Friedrich Balz kam 1884 als einfacher Bauernbub mit seinen Eltern aus dem Bernbiet nach Läufelfingen. Als junger Mann begann er, mit Stroh zu handeln, dann mit Petrol. Er kaufte sich in unmittelbarer Nähe der Bahnstation ein grosses Stück Land. Der Petrolhandel florierte, schon bald konnte für seine Familie – die Frau kam ebenfalls aus dem Bernbiet –die herrschaftliche «Villa Balz» gebaut werden.
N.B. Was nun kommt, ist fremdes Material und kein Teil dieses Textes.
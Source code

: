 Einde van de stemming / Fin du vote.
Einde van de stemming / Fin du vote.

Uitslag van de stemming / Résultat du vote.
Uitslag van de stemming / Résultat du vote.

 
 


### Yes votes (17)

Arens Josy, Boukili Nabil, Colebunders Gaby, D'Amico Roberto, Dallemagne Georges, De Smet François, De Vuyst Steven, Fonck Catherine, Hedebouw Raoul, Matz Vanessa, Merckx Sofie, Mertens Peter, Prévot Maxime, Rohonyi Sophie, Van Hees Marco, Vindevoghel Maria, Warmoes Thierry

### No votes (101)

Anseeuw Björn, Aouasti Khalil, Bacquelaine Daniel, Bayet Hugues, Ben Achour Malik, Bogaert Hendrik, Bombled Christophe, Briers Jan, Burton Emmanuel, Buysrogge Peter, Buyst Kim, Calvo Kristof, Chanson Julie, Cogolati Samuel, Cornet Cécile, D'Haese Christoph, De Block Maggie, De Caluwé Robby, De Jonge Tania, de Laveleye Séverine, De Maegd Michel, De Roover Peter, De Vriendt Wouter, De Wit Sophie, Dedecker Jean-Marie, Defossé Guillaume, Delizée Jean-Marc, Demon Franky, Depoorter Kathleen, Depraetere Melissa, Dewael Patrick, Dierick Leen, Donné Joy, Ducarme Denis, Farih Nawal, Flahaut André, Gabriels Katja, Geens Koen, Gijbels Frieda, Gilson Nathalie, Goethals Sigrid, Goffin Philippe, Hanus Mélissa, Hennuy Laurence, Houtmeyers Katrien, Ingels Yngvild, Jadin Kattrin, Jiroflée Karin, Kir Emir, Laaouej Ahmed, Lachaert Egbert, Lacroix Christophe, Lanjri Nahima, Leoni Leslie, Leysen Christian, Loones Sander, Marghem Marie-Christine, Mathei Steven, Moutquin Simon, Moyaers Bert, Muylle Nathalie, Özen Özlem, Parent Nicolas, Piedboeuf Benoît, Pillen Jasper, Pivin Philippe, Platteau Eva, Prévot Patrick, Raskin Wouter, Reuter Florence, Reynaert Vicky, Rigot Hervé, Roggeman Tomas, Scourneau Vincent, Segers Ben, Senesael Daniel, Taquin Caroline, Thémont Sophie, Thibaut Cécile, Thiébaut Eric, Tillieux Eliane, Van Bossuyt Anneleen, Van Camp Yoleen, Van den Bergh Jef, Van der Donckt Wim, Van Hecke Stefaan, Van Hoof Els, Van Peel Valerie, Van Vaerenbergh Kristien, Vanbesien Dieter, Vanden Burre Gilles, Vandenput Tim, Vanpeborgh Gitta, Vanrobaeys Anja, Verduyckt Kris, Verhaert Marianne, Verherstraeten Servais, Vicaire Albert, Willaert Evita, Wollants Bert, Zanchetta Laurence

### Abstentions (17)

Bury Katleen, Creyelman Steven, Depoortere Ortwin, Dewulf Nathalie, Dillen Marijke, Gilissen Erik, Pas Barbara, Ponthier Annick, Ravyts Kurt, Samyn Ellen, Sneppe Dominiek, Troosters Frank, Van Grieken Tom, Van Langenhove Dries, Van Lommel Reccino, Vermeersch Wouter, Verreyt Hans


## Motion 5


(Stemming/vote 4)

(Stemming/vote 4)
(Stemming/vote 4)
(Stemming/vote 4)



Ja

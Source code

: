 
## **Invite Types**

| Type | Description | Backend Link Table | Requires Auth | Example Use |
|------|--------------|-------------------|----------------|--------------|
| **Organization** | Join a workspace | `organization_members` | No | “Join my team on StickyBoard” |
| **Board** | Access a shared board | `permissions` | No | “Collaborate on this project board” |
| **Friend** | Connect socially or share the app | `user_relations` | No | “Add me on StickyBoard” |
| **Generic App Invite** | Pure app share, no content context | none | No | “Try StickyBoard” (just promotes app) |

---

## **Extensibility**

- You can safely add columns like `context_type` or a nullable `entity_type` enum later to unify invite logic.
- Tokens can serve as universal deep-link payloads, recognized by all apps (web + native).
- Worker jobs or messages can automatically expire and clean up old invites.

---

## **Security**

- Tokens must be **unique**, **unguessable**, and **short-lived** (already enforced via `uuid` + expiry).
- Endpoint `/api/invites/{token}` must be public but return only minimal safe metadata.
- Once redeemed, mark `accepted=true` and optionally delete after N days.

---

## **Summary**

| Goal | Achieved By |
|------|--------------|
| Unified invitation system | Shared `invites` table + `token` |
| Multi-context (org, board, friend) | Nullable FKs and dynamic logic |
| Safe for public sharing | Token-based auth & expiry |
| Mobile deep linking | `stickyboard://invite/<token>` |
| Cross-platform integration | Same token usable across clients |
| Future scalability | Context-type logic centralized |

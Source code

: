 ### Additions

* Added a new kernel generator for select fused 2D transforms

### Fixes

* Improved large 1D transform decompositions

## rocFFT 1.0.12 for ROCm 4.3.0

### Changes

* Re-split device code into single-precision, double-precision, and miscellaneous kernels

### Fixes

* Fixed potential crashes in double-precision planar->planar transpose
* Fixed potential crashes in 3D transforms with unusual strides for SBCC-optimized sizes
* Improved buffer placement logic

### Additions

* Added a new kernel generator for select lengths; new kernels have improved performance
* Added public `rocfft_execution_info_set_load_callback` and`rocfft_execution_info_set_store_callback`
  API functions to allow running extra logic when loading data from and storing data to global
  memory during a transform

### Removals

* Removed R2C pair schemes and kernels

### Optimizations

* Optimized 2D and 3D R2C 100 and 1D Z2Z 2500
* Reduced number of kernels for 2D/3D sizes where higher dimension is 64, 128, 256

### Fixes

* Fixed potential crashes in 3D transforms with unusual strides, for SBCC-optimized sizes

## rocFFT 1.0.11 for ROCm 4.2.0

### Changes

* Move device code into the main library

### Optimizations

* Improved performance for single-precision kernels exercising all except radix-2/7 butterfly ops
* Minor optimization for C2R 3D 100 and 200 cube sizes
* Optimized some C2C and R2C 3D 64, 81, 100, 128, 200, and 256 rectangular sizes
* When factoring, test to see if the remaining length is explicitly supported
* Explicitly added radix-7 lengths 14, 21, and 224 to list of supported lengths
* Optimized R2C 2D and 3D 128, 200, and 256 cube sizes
Weil Fritz Balz nicht Mitglied des Petrol-Trusts war und von daher Repressionen gewärtigen musste, stieg er frühzeitig auf einen zweiten Erwerbszweig um. Aus dem aargauischen Menziken kamen Fachleute und lernten Läufelfinger Arbeitskräfte in der Herstellung von Zigarren an. Dreissig bis fünfunddreissig Arbeitsplätze wurden so geschaffen. Es waren hauptsächlich junge Mädchen, die nach der Konfirmation hier eine Anstellung fanden. Im Jahr 1910 entstand der für die damalige Zeit sehr moderne Fabrikneubau beim Bahnhof. Das Ehepaar Balz brachte es zu beträchtlichem Wohlstand, die Ehefrau war sozial eingestellt und tat viel Gutes im Dorf. Der erste Kindergarten wurde von ihrem Geld gestiftet. Nach dem tragischen Tod des erst neunzehnjährigen Sohnes alterten die Eltern rasch, sie wurden beide keine sechzig Jahre alt. Die Fabrik wurde 1928 verkauft, aus der «Zigaari» wurde nun eine «Zuckeri», eine Zuckerfabrik. Die Ära Balz war zu Ende.